▶ **The problem**
Look through the lines below, find those with the word "eroa", and copy them.

▶ **Entries shown**
———

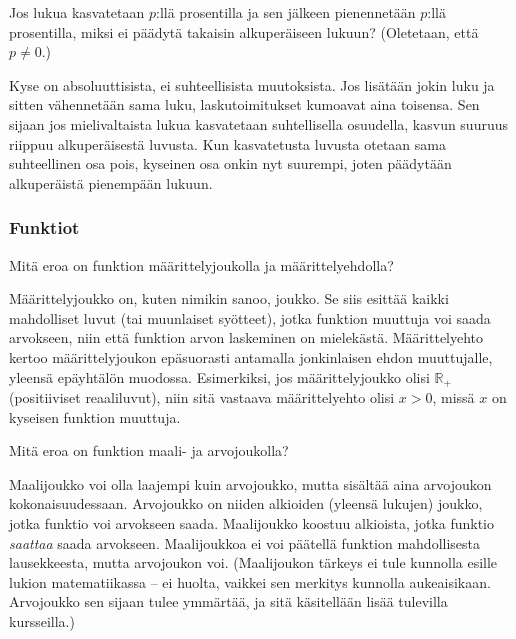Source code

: \begin{tehtava}
Jos lukua kasvatetaan $p$:llä prosentilla ja sen jälkeen pienennetään $p$:llä prosentilla, miksi ei päädytä takaisin alkuperäiseen lukuun? (Oletetaan, että $p\neq 0$.)
	\begin{vastaus}
	Kyse on absoluuttisista, ei suhteellisista muutoksista. Jos lisätään jokin luku ja sitten vähennetään sama luku, laskutoimitukset kumoavat aina toisensa. Sen sijaan jos mielivaltaista lukua kasvatetaan suhtellisella osuudella, kasvun suuruus riippuu alkuperäisestä luvusta. Kun kasvatetusta luvusta otetaan sama suhteellinen osa pois, kyseinen osa onkin nyt suurempi, joten päädytään alkuperäistä pienempään lukuun.
	\end{vastaus}
\end{tehtava}

\subsubsection*{Funktiot}

\begin{tehtava}
Mitä eroa on funktion määrittelyjoukolla ja määrittelyehdolla?
\begin{vastaus}
Määrittelyjoukko on, kuten nimikin sanoo, joukko. Se siis esittää kaikki mahdolliset luvut (tai muunlaiset syötteet), jotka funktion muuttuja voi saada arvokseen, niin että funktion arvon laskeminen on mielekästä. Määrittelyehto kertoo määrittelyjoukon epäsuorasti antamalla jonkinlaisen ehdon muuttujalle, yleensä epäyhtälön muodossa. Esimerkiksi, jos määrittelyjoukko olisi $\mathbb{R}_+$ (positiiviset reaaliluvut), niin sitä vastaava määrittelyehto olisi $x>0$, missä $x$ on kyseisen funktion muuttuja.
\end{vastaus}
\end{tehtava}

\begin{tehtava}
Mitä eroa on funktion maali- ja arvojoukolla?
	\begin{vastaus}
Maalijoukko voi olla laajempi kuin arvojoukko, mutta sisältää aina arvojoukon kokonaisuudessaan. Arvojoukko on niiden alkioiden (yleensä lukujen) joukko, jotka funktio voi arvokseen saada. Maalijoukko koostuu alkioista, jotka funktio \textit{saattaa} saada arvokseen. Maalijoukkoa ei voi päätellä funktion mahdollisesta lausekkeesta, mutta arvojoukon voi. (Maalijoukon tärkeys ei tule kunnolla esille lukion matematiikassa -- ei huolta, vaikkei sen merkitys kunnolla aukeaisikaan. Arvojoukko sen sijaan tulee ymmärtää, ja sitä käsitellään lisää tulevilla kursseilla.)
	\end{vastaus}
\end{tehtava}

———

▶ **Solution to this task**
Mitä eroa on funktion määrittelyjoukolla ja määrittelyehdolla?
Mitä eroa on funktion maali- ja arvojoukolla?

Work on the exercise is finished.